The total ETag field is defined on the lock master entity (currently identical to root entity) and optimistically controls the whole business object regarding concurrency on the active data.
Preparing Draft instance for activation
The last change we have to make in the BO behavior definition is to define which validations will be triggered during the activation of the draft instance.
Before draft instances become active the Fiori elements UI calls the draft determine action prepare. This call takes place in a separate OData change set to allow it to save the state messages even if the activation fails due to failing validations. In order to execute our validations during prepare, we need to assign them to the draft determine action prepare. The validations validateAgency, validateCustomer and validateDates have been added.
Enable the draft handling in the behavior definition projection
Besides enabling the draft handling in the behavior definition of the travel app you also have to expose the functionality in the business object projection layer.
For our travel app this means executing the following three changes:
- Enable the draft handling in the projection, by adding the statement use draft; in the header section. Otherwise the projection would behave like if no draft has been enabled for the business object.
- Enable the draft handling for the associations exposed in the projection.
- Disable etag handling. Because SAP Fiori elements-based UIs do not currently support the Etag handling together with the draft handling for OData V2, you have to disable it in the projected behavior definition.
Change business object behavior implementation
The introduction of draft handling has added two predefined actions to the business object. The draft determine action Prepare and the draft action Edit. They have to be added to the authorization control to make sure that these actions are handled correctly by the authorization check. This can be done by modifying the GET_INSTANCE_AUTHORIZATIONS method of the object behavior implementation class.
When we set a break-point in method GET_INSTANCE_AUTHORIZATIONS method and activate a draft we can see in the debugger that an authorization requested is executed for the draft action PREPARE.
A Draft enabled application
With all the coding in place the travel app is now officially draft enabled. But what does this exactly mean. The best way to show this is start up our app and explore the new features.
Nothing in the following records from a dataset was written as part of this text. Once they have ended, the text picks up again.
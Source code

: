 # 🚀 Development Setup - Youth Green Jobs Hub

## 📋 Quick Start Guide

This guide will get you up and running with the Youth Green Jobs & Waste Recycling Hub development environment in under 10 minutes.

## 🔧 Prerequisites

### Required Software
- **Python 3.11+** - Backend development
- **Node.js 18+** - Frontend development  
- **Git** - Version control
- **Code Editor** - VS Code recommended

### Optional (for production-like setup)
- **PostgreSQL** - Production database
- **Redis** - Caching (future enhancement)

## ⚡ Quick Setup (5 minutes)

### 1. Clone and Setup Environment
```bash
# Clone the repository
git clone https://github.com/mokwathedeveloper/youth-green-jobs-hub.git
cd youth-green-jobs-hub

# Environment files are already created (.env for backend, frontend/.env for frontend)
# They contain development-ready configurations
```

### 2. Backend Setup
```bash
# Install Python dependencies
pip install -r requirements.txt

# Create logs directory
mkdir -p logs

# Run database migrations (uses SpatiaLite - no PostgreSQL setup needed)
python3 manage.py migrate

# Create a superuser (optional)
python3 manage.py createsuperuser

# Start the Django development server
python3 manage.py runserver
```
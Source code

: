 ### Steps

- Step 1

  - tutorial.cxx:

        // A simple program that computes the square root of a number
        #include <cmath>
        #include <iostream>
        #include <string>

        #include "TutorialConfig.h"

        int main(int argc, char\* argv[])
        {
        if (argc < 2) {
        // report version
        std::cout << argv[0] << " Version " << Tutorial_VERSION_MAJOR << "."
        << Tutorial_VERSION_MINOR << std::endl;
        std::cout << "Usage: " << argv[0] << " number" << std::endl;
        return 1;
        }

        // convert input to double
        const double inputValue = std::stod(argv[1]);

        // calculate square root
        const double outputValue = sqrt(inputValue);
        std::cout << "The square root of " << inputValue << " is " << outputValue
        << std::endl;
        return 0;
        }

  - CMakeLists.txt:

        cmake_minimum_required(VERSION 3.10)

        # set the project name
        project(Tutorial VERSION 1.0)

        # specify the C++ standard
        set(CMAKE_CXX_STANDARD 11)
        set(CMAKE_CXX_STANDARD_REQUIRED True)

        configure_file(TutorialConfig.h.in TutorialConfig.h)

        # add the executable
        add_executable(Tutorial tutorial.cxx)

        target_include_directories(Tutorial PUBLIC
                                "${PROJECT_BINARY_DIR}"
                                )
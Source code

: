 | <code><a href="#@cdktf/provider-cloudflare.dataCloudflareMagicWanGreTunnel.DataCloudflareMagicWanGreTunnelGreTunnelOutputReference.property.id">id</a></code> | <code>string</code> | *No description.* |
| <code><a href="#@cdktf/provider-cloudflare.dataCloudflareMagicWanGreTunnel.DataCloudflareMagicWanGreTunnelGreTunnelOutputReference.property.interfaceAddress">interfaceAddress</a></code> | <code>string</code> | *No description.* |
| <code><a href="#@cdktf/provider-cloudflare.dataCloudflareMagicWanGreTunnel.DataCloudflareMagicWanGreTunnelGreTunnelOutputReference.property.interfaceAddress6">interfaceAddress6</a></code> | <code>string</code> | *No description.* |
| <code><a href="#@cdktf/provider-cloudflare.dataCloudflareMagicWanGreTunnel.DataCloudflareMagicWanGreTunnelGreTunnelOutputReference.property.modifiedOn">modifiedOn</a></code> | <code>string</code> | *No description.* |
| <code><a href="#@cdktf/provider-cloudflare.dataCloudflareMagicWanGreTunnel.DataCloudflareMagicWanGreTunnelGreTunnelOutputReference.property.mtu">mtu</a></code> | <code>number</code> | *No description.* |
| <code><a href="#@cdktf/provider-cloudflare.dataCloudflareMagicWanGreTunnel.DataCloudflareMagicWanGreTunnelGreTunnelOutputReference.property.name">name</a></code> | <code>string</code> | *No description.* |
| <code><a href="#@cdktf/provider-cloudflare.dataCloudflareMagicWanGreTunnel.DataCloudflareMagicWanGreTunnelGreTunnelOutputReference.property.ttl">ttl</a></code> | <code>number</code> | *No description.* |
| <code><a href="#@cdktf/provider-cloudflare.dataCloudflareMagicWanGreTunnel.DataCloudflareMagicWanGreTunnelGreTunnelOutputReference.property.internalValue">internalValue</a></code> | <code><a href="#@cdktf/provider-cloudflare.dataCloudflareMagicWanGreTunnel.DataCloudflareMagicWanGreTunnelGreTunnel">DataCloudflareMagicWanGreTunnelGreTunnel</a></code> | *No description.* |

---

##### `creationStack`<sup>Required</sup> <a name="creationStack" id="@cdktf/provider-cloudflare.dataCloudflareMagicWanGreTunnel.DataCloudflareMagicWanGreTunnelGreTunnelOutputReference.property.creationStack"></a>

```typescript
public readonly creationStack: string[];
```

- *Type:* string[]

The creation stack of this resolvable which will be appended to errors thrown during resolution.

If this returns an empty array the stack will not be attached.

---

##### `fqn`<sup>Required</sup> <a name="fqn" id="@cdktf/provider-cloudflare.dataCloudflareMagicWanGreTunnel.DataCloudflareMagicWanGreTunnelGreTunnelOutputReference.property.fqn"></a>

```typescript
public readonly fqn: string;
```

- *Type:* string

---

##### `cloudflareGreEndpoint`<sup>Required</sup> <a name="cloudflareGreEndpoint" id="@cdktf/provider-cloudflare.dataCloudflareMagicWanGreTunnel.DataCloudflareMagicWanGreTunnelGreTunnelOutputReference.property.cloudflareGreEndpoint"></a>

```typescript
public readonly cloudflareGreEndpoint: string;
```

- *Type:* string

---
The first thing we notice is a new filter field that allows for filtering on the editing status.
With this new filter we can select BO entities based on their editing status. For example filtering on Own Draft gives you all entities which have been modified by you but which not been saved yet.
A second thing that has changed is visible when a new entity is being created or an existing entity is modified. In this case we see, every time a field is changed, the text Saving draft … appear followed by the message Draft Saved. In this step the draft table is updated with the latest state of the BO entity.
This can be verified by checking the respective entries in the draft database table.
Another feature that the draft enabled app supports is that you can store travel entities even if they have errors or are missing mandatory fields. As the error messages are state messages they are stored on the database and belong to the state of the business object instance. So even when you leave the screen and revisit your draft entity you will see the messages directly when opening the object page without revalidating the instance on the back end.
The last thing worth mentioning is that when the browser window is closed the data loss message is no longer shown because all changes are persisted in the draft table and are recoverable in the next session.